- Born: Wisconsin, United States
- Education: University of Wisconsin–Madison
- Occupation: Film producer

= Andrew Napier =

American film director

Andrew Napier was born and raised in Wisconsin, United States, and attended the University of Wisconsin-Madison.

In 2009, after working on Quentin Tarantino's Inglourious Basterds in Berlin, Germany, he moved to Los Angeles, California. Napier was a producer of the 2013 Academy Award®- winning short film Curfew, and later edited its feature adaptation Before I Disappear (SXSW 2014 Audience Award Winner).

His screenplay for Dogtooth, a remake of the Academy Award®-nominated Greek foreign film, is in development at Mandalay Pictures. Napier directed the feature documentary Mad As Hell (Hot Docs 2014 Conscious Media Award Winner), which follows Cenk Uygur, whose online news show The Young Turks has amassed more than two billion views on YouTube.

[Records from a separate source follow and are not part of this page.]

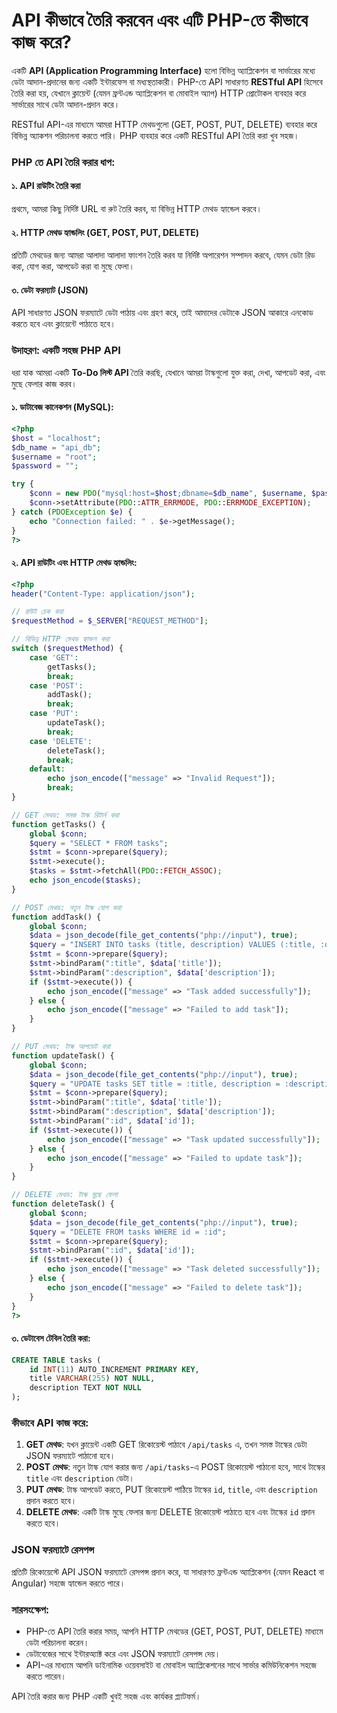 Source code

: # API কীভাবে তৈরি করবেন এবং এটি PHP-তে কীভাবে কাজ করে?

একটি **API (Application Programming Interface)** হলো বিভিন্ন অ্যাপ্লিকেশন বা সার্ভারের মধ্যে ডেটা আদান-প্রদানের জন্য একটি ইন্টারফেস বা মধ্যস্থতাকারী। PHP-তে API সাধারণত **RESTful API** হিসেবে তৈরি করা হয়, যেখানে ক্লায়েন্ট (যেমন ফ্রন্টএন্ড অ্যাপ্লিকেশন বা মোবাইল অ্যাপ) HTTP প্রোটোকল ব্যবহার করে সার্ভারের সাথে ডেটা আদান-প্রদান করে।

RESTful API-এর মাধ্যমে আমরা HTTP মেথডগুলো (GET, POST, PUT, DELETE) ব্যবহার করে বিভিন্ন অ্যাকশন পরিচালনা করতে পারি। PHP ব্যবহার করে একটি RESTful API তৈরি করা খুব সহজ।

### PHP তে API তৈরি করার ধাপ:

#### ১. API রাউটিং তৈরি করা
প্রথমে, আমরা কিছু নির্দিষ্ট URL বা রুট তৈরি করব, যা বিভিন্ন HTTP মেথড হ্যান্ডেল করবে।

#### ২. HTTP মেথড হ্যান্ডলিং (GET, POST, PUT, DELETE)
প্রতিটি মেথডের জন্য আমরা আলাদা আলাদা ফাংশন তৈরি করব যা নির্দিষ্ট অপারেশন সম্পাদন করবে, যেমন ডেটা রিড করা, যোগ করা, আপডেট করা বা মুছে ফেলা।

#### ৩. ডেটা ফরম্যাট (JSON)
API সাধারণত JSON ফরম্যাটে ডেটা পাঠায় এবং গ্রহণ করে, তাই আমাদের ডেটাকে JSON আকারে এনকোড করতে হবে এবং ক্লায়েন্টে পাঠাতে হবে।

### উদাহরণ: একটি সহজ PHP API

ধরা যাক আমরা একটি **To-Do লিস্ট API** তৈরি করছি, যেখানে আমরা টাস্কগুলো যুক্ত করা, দেখা, আপডেট করা, এবং মুছে ফেলার কাজ করব।

#### ১. ডাটাবেজ কানেকশন (MySQL):
```php
<?php
$host = "localhost";
$db_name = "api_db";
$username = "root";
$password = "";

try {
    $conn = new PDO("mysql:host=$host;dbname=$db_name", $username, $password);
    $conn->setAttribute(PDO::ATTR_ERRMODE, PDO::ERRMODE_EXCEPTION);
} catch (PDOException $e) {
    echo "Connection failed: " . $e->getMessage();
}
?>
```

#### ২. API রাউটিং এবং HTTP মেথড হ্যান্ডলিং:
```php
<?php
header("Content-Type: application/json");

// রাউট চেক করা
$requestMethod = $_SERVER["REQUEST_METHOD"];

// বিভিন্ন HTTP মেথড হ্যান্ডল করা
switch ($requestMethod) {
    case 'GET':
        getTasks();
        break;
    case 'POST':
        addTask();
        break;
    case 'PUT':
        updateTask();
        break;
    case 'DELETE':
        deleteTask();
        break;
    default:
        echo json_encode(["message" => "Invalid Request"]);
        break;
}

// GET মেথড: সমস্ত টাস্ক রিটার্ন করা
function getTasks() {
    global $conn;
    $query = "SELECT * FROM tasks";
    $stmt = $conn->prepare($query);
    $stmt->execute();
    $tasks = $stmt->fetchAll(PDO::FETCH_ASSOC);
    echo json_encode($tasks);
}

// POST মেথড: নতুন টাস্ক যোগ করা
function addTask() {
    global $conn;
    $data = json_decode(file_get_contents("php://input"), true);
    $query = "INSERT INTO tasks (title, description) VALUES (:title, :description)";
    $stmt = $conn->prepare($query);
    $stmt->bindParam(":title", $data['title']);
    $stmt->bindParam(":description", $data['description']);
    if ($stmt->execute()) {
        echo json_encode(["message" => "Task added successfully"]);
    } else {
        echo json_encode(["message" => "Failed to add task"]);
    }
}

// PUT মেথড: টাস্ক আপডেট করা
function updateTask() {
    global $conn;
    $data = json_decode(file_get_contents("php://input"), true);
    $query = "UPDATE tasks SET title = :title, description = :description WHERE id = :id";
    $stmt = $conn->prepare($query);
    $stmt->bindParam(":title", $data['title']);
    $stmt->bindParam(":description", $data['description']);
    $stmt->bindParam(":id", $data['id']);
    if ($stmt->execute()) {
        echo json_encode(["message" => "Task updated successfully"]);
    } else {
        echo json_encode(["message" => "Failed to update task"]);
    }
}

// DELETE মেথড: টাস্ক মুছে ফেলা
function deleteTask() {
    global $conn;
    $data = json_decode(file_get_contents("php://input"), true);
    $query = "DELETE FROM tasks WHERE id = :id";
    $stmt = $conn->prepare($query);
    $stmt->bindParam(":id", $data['id']);
    if ($stmt->execute()) {
        echo json_encode(["message" => "Task deleted successfully"]);
    } else {
        echo json_encode(["message" => "Failed to delete task"]);
    }
}
?>
```

#### ৩. ডেটাবেস টেবিল তৈরি করা:
```sql
CREATE TABLE tasks (
    id INT(11) AUTO_INCREMENT PRIMARY KEY,
    title VARCHAR(255) NOT NULL,
    description TEXT NOT NULL
);
```

### কীভাবে API কাজ করে:
1. **GET মেথড**: যখন ক্লায়েন্ট একটি GET রিকোয়েস্ট পাঠাবে `/api/tasks` এ, তখন সমস্ত টাস্কের ডেটা JSON ফরম্যাটে পাঠানো হবে।
2. **POST মেথড**: নতুন টাস্ক যোগ করার জন্য `/api/tasks`-এ POST রিকোয়েস্ট পাঠানো হবে, সাথে টাস্কের `title` এবং `description` ডেটা।
3. **PUT মেথড**: টাস্ক আপডেট করতে, PUT রিকোয়েস্ট পাঠিয়ে টাস্কের `id`, `title`, এবং `description` প্রদান করতে হবে।
4. **DELETE মেথড**: একটি টাস্ক মুছে ফেলার জন্য DELETE রিকোয়েস্ট পাঠাতে হবে এবং টাস্কের `id` প্রদান করতে হবে।

### JSON ফরম্যাটে রেসপন্স
প্রতিটি রিকোয়েস্টে API JSON ফরম্যাটে রেসপন্স প্রদান করে, যা সাধারণত ফ্রন্টএন্ড অ্যাপ্লিকেশন (যেমন React বা Angular) সহজে হ্যান্ডেল করতে পারে।

### সারসংক্ষেপ:
- PHP-তে API তৈরি করার সময়, আপনি HTTP মেথডের (GET, POST, PUT, DELETE) মাধ্যমে ডেটা পরিচালনা করেন।
- ডেটাবেজের সাথে ইন্টারঅ্যাক্ট করে এবং JSON ফরম্যাটে রেসপন্স দেয়।
- API-এর মাধ্যমে আপনি ডাইনামিক ওয়েবসাইট বা মোবাইল অ্যাপ্লিকেশনের সাথে সার্ভার কমিউনিকেশন সহজে করতে পারেন।

API তৈরি করার জন্য PHP একটি খুবই সহজ এবং কার্যকর প্ল্যাটফর্ম।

He also directed the narrative short Grandma's Not A Toaster (Tribeca 2013) and the documentary Mary and Bill (Wisconsin Film Festival 2011 Best Documentary, and nominated at the International Film Festival of Wales). Napier produced and edited The Past is a Grotesque Animal (2014), a documentary about the band "of Montreal", released by Oscilloscope Laboratories, and Bounce: How the Ball Taught the World to Play. He co-produced the romantic comedy Lust For Love (2014), starring Fran Kranz and Dichen Lachman. Napier served as an executive producer for the documentary The Culture High, and the dark comedies The Lord of Catan starring Amy Acker, and Limbo starring H. Jon Benjamin.